**Task to complete:** Please copy the material under this line exactly, keeping every line.

**Dataset:**
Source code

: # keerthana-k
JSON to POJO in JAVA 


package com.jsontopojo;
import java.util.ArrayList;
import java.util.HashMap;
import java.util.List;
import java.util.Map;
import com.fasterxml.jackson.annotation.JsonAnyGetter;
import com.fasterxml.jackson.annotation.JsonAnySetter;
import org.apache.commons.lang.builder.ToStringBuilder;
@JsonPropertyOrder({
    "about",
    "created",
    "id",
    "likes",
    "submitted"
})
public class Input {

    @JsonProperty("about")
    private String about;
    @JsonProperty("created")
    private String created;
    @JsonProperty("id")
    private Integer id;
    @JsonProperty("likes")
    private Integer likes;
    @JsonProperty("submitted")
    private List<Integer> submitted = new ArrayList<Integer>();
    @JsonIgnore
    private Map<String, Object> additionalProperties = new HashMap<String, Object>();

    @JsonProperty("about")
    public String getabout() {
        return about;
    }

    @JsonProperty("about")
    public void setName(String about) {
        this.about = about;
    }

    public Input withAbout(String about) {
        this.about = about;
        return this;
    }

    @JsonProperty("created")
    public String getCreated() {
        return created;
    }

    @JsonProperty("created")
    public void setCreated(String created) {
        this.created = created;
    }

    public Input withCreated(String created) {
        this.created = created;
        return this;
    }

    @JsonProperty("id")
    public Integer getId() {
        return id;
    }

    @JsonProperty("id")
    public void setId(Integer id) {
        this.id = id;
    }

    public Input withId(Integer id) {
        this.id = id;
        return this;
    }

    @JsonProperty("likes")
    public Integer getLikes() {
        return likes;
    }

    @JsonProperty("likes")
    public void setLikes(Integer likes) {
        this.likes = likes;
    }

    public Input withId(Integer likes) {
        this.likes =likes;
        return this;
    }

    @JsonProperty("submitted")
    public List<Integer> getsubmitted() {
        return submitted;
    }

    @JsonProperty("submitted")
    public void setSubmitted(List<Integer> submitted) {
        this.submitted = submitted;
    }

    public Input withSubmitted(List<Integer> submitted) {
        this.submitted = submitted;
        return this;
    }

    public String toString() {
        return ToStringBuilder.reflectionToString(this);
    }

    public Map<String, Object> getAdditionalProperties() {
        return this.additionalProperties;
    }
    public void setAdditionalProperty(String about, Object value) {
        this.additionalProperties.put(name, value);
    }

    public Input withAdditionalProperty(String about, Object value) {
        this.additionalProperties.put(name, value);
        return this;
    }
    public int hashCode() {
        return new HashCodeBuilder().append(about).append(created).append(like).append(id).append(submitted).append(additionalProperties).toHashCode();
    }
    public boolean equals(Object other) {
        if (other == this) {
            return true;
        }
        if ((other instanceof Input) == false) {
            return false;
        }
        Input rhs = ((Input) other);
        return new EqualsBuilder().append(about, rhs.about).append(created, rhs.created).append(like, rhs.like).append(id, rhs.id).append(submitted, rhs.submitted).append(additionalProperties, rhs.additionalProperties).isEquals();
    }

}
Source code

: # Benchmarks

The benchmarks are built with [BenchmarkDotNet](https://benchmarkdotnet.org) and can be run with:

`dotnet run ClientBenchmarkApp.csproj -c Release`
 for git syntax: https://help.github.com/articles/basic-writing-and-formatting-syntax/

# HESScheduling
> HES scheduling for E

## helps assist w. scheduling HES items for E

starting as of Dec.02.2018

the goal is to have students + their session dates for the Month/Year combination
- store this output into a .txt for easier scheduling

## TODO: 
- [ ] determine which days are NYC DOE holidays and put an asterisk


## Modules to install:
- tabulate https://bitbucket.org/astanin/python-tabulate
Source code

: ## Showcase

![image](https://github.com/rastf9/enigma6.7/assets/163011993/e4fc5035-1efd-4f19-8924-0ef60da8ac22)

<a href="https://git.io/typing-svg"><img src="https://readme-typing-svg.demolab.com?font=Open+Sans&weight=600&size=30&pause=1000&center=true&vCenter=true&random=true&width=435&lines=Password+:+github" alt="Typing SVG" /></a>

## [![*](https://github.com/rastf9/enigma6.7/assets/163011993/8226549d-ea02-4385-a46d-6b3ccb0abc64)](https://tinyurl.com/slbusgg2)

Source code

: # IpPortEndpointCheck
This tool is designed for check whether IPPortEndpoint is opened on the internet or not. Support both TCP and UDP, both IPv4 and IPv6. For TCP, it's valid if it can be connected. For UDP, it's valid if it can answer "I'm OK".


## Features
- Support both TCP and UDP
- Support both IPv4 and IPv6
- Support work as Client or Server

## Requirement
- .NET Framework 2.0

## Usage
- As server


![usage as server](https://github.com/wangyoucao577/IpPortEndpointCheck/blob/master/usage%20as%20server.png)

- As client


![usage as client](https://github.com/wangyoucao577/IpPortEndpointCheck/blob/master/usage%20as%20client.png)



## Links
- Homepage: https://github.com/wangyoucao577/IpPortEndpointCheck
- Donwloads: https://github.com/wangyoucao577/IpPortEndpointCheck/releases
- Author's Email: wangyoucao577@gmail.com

**Answer to this exercise:**
Source code

: # keerthana-k
JSON to POJO in JAVA 


package com.jsontopojo;
import java.util.ArrayList;
import java.util.HashMap;
import java.util.List;
import java.util.Map;
import com.fasterxml.jackson.annotation.JsonAnyGetter;
import com.fasterxml.jackson.annotation.JsonAnySetter;
import org.apache.commons.lang.builder.ToStringBuilder;
@JsonPropertyOrder({
    "about",
    "created",
    "id",
    "likes",
    "submitted"
})
public class Input {

    @JsonProperty("about")
    private String about;
    @JsonProperty("created")
    private String created;
    @JsonProperty("id")
    private Integer id;
    @JsonProperty("likes")
    private Integer likes;
    @JsonProperty("submitted")
    private List<Integer> submitted = new ArrayList<Integer>();
    @JsonIgnore
    private Map<String, Object> additionalProperties = new HashMap<String, Object>();

    @JsonProperty("about")
    public String getabout() {
        return about;
    }

    @JsonProperty("about")
    public void setName(String about) {
        this.about = about;
    }

    public Input withAbout(String about) {
        this.about = about;
        return this;
    }

    @JsonProperty("created")
    public String getCreated() {
        return created;
    }

    @JsonProperty("created")
    public void setCreated(String created) {
        this.created = created;
    }

    public Input withCreated(String created) {
        this.created = created;
        return this;
    }

    @JsonProperty("id")
    public Integer getId() {
        return id;
    }

    @JsonProperty("id")
    public void setId(Integer id) {
        this.id = id;
    }

    public Input withId(Integer id) {
        this.id = id;
        return this;
    }

    @JsonProperty("likes")
    public Integer getLikes() {
        return likes;
    }

    @JsonProperty("likes")
    public void setLikes(Integer likes) {
        this.likes = likes;
    }

    public Input withId(Integer likes) {
        this.likes =likes;
        return this;
    }

    @JsonProperty("submitted")
    public List<Integer> getsubmitted() {
        return submitted;
    }

    @JsonProperty("submitted")
    public void setSubmitted(List<Integer> submitted) {
        this.submitted = submitted;
    }

    public Input withSubmitted(List<Integer> submitted) {
        this.submitted = submitted;
        return this;
    }

    public String toString() {
        return ToStringBuilder.reflectionToString(this);
    }

    public Map<String, Object> getAdditionalProperties() {
        return this.additionalProperties;
    }
    public void setAdditionalProperty(String about, Object value) {
        this.additionalProperties.put(name, value);
    }

    public Input withAdditionalProperty(String about, Object value) {
        this.additionalProperties.put(name, value);
        return this;
    }
    public int hashCode() {
        return new HashCodeBuilder().append(about).append(created).append(like).append(id).append(submitted).append(additionalProperties).toHashCode();
    }
    public boolean equals(Object other) {
        if (other == this) {
            return true;
        }
        if ((other instanceof Input) == false) {
            return false;
        }
        Input rhs = ((Input) other);
        return new EqualsBuilder().append(about, rhs.about).append(created, rhs.created).append(like, rhs.like).append(id, rhs.id).append(submitted, rhs.submitted).append(additionalProperties, rhs.additionalProperties).isEquals();
    }

}
Source code

: # Benchmarks

The benchmarks are built with [BenchmarkDotNet](https://benchmarkdotnet.org) and can be run with:

`dotnet run ClientBenchmarkApp.csproj -c Release`
 for git syntax: https://help.github.com/articles/basic-writing-and-formatting-syntax/

# HESScheduling
> HES scheduling for E

## helps assist w. scheduling HES items for E

starting as of Dec.02.2018

the goal is to have students + their session dates for the Month/Year combination
- store this output into a .txt for easier scheduling

## TODO: 
- [ ] determine which days are NYC DOE holidays and put an asterisk


## Modules to install:
- tabulate https://bitbucket.org/astanin/python-tabulate
Source code

: ## Showcase

![image](https://github.com/rastf9/enigma6.7/assets/163011993/e4fc5035-1efd-4f19-8924-0ef60da8ac22)

<a href="https://git.io/typing-svg"><img src="https://readme-typing-svg.demolab.com?font=Open+Sans&weight=600&size=30&pause=1000&center=true&vCenter=true&random=true&width=435&lines=Password+:+github" alt="Typing SVG" /></a>

## [![*](https://github.com/rastf9/enigma6.7/assets/163011993/8226549d-ea02-4385-a46d-6b3ccb0abc64)](https://tinyurl.com/slbusgg2)

Source code

: # IpPortEndpointCheck
This tool is designed for check whether IPPortEndpoint is opened on the internet or not. Support both TCP and UDP, both IPv4 and IPv6. For TCP, it's valid if it can be connected. For UDP, it's valid if it can answer "I'm OK".


## Features
- Support both TCP and UDP
- Support both IPv4 and IPv6
- Support work as Client or Server

## Requirement
- .NET Framework 2.0

## Usage
- As server


![usage as server](https://github.com/wangyoucao577/IpPortEndpointCheck/blob/master/usage%20as%20server.png)

- As client


![usage as client](https://github.com/wangyoucao577/IpPortEndpointCheck/blob/master/usage%20as%20client.png)



## Links
- Homepage: https://github.com/wangyoucao577/IpPortEndpointCheck
- Donwloads: https://github.com/wangyoucao577/IpPortEndpointCheck/releases
- Author's Email: wangyoucao577@gmail.com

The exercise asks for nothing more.